[Saved entries]
--------------------------------
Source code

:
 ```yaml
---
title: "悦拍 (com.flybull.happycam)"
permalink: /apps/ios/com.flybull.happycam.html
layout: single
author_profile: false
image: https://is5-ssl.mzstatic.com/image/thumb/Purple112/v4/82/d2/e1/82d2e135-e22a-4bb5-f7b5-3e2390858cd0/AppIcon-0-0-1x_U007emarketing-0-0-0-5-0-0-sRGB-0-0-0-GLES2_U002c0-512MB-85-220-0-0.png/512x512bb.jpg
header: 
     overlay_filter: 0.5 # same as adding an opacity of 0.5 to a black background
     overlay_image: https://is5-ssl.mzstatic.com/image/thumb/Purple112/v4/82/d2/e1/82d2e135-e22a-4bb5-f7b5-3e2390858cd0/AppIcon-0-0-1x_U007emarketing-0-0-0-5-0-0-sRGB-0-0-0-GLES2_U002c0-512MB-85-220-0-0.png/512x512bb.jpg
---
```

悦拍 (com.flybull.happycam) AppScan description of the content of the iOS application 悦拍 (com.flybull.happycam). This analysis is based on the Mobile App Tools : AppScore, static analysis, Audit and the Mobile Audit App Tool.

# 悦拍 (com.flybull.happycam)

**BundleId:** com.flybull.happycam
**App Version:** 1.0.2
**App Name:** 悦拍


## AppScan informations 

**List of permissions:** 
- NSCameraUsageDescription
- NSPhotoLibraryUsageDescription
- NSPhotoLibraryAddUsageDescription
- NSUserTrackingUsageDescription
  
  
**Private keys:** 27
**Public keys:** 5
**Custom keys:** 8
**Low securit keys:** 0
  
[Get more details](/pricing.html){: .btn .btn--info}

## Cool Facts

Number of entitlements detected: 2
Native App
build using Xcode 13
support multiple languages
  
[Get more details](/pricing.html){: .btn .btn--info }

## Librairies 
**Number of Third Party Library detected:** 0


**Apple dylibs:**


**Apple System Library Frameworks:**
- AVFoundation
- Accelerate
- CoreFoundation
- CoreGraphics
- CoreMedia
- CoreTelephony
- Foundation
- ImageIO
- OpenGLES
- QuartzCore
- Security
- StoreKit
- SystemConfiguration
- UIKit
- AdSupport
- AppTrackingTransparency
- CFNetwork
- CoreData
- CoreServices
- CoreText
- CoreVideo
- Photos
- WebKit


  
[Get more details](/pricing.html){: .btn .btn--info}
--------------------------------
• WORK ITEM:
The data above must be reproduced in full, exactly as given.

• ANSWER AREA:
Source code

:
 ```yaml
---
title: "悦拍 (com.flybull.happycam)"
permalink: /apps/ios/com.flybull.happycam.html
layout: single
author_profile: false
image: https://is5-ssl.mzstatic.com/image/thumb/Purple112/v4/82/d2/e1/82d2e135-e22a-4bb5-f7b5-3e2390858cd0/AppIcon-0-0-1x_U007emarketing-0-0-0-5-0-0-sRGB-0-0-0-GLES2_U002c0-512MB-85-220-0-0.png/512x512bb.jpg
header: 
     overlay_filter: 0.5 # same as adding an opacity of 0.5 to a black background
     overlay_image: https://is5-ssl.mzstatic.com/image/thumb/Purple112/v4/82/d2/e1/82d2e135-e22a-4bb5-f7b5-3e2390858cd0/AppIcon-0-0-1x_U007emarketing-0-0-0-5-0-0-sRGB-0-0-0-GLES2_U002c0-512MB-85-220-0-0.png/512x512bb.jpg
---
```

悦拍 (com.flybull.happycam) AppScan description of the content of the iOS application 悦拍 (com.flybull.happycam). This analysis is based on the Mobile App Tools : AppScore, static analysis, Audit and the Mobile Audit App Tool.

# 悦拍 (com.flybull.happycam)

**BundleId:** com.flybull.happycam
**App Version:** 1.0.2
**App Name:** 悦拍


## AppScan informations 

**List of permissions:** 
- NSCameraUsageDescription
- NSPhotoLibraryUsageDescription
- NSPhotoLibraryAddUsageDescription
- NSUserTrackingUsageDescription
  
  
**Private keys:** 27
**Public keys:** 5
**Custom keys:** 8
**Low securit keys:** 0
  
[Get more details](/pricing.html){: .btn .btn--info}

## Cool Facts

Number of entitlements detected: 2
Native App
build using Xcode 13
support multiple languages
  
[Get more details](/pricing.html){: .btn .btn--info }

## Librairies 
**Number of Third Party Library detected:** 0


**Apple dylibs:**


**Apple System Library Frameworks:**
- AVFoundation
- Accelerate
- CoreFoundation
- CoreGraphics
- CoreMedia
- CoreTelephony
- Foundation
- ImageIO
- OpenGLES
- QuartzCore
- Security
- StoreKit
- SystemConfiguration
- UIKit
- AdSupport
- AppTrackingTransparency
- CFNetwork
- CoreData
- CoreServices
- CoreText
- CoreVideo
- Photos
- WebKit


  
[Get more details](/pricing.html){: .btn .btn--info}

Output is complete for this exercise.